Because it relies solely upon unlicensed spectrum, MulteFire expands the ecosystem of LTE-based technologies to new and established service providers, including internet service providers, cable companies, mobile operators, small medium and large enterprises, and venue owners. For mobile operators, MulteFire is an attractive solution in cases when licensed spectrum is unavailable or when a multi-operator system is required.
“By bringing the benefits of LTE technologies to unlicensed spectrum, MulteFire helps provide enhanced coverage, capacity and mobility. It can also improve the Quality of Experience and security in private network deployments” said Stephan Litjens, Vice President, Portfolio Strategy & Analytics, Mobile Broadband, Nokia, and MulteFire Alliance board chair.
“This technology is also aimed to deliver value to existing mobile networks and private customers such as building owners. MulteFire can act as a “neutral host” with the ability to serve users from multiple operators, especially in hard to reach places such as indoor locations, venues and enterprises.”
The MulteFire Alliance confirmed it has commenced operations with an open call for participation. It’s objectives are:
• To promote MulteFire technology, use cases, and business opportunities
• To drive MulteFire global technical specification development
• To establish a world class MulteFire product certification programme
• Too drive future evolution of MulteFire technology, while ensuring fair coexistence with Wi-Fi and other technologies in unlicensed spectrum.
MulteFire is designed to meet global unlicensed band regulations, including “Listen-Before-Talk” features required in regions such as Europe and Japan. This is designed to ensure other unlicensed application users have fair access to spectrum – the lack of listen-before-talk in some proposals for the use of licensed cellular in unlicensed bands has been a source of controversy in the Wi-Fi industry.
“With MulteFire, consumers and network providers will enjoy the combination of 4G-LTE like performance with Wi-Fi-like deployment simplicity in local-area deployments,” said Ed Tiedemann, Senior Vice President, Engineering, Qualcomm Technologies, and MulteFire Alliance board member.

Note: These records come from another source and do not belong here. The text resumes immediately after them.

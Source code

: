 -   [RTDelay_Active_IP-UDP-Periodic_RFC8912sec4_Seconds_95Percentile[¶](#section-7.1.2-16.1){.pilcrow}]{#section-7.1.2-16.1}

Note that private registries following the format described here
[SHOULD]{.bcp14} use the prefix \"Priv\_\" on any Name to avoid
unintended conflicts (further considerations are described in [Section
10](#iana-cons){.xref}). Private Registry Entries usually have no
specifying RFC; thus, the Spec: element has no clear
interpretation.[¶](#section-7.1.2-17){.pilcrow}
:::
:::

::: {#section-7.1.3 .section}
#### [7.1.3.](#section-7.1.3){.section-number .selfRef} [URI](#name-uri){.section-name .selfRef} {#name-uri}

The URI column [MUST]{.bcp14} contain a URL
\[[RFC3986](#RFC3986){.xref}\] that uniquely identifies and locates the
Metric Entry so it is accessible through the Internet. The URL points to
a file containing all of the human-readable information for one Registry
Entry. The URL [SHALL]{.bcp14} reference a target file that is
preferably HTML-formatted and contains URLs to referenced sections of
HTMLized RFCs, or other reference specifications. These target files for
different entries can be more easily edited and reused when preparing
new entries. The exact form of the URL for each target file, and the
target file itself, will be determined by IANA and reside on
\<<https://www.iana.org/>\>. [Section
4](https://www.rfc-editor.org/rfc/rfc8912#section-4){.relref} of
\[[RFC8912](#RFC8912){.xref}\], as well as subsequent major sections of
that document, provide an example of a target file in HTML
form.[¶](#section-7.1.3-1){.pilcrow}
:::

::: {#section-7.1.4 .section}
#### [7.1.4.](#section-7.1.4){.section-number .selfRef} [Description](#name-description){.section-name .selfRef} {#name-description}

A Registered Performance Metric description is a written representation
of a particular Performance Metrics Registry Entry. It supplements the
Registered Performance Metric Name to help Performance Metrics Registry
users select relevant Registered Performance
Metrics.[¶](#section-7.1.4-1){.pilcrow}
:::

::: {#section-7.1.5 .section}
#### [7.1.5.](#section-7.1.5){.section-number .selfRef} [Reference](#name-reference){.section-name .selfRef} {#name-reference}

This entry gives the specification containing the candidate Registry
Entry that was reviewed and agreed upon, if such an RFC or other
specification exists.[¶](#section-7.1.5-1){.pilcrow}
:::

“Users will benefit from an enhanced connectivity experience when moving across spaces such as shopping malls and corporate offices thanks to MulteFire’s mobility features and optional integration with wide-area networks.”
There are three main approaches to enable the use of 4G LTE cellular in the 5GHz band.
LTE-U is the most divisive because it does not implement ‘listen before talk’ (LBT) mechanisms to avoid interference with other signals such as Wi-Fi. This technology is already part of the 3GPP standards, but could only be used in countries such as the US and Japan, which do not mandate LBT in the 5 GHz band.
LTE-LAA (Licensed Assisted Access)
LTE-LAA uses the 5 GHz spectrum for supplemental downlink, boosting the capacity of a host network in licensed frequencies. Unlike LTE-U it does implement LBT to ensure no disruption to Wi-Fi.
LTELWA (Wi-Fi Link Access)
LTELWA splits the LTE data payload and tunnels some traffic over Wi-Fi. In effect it creates a tunnel for LTE traffic inside 802.11ac frames. It accesses the spectrum like Wi-Fi does and looks like Wi-Fi to other Wi-Fi networks in the same channel.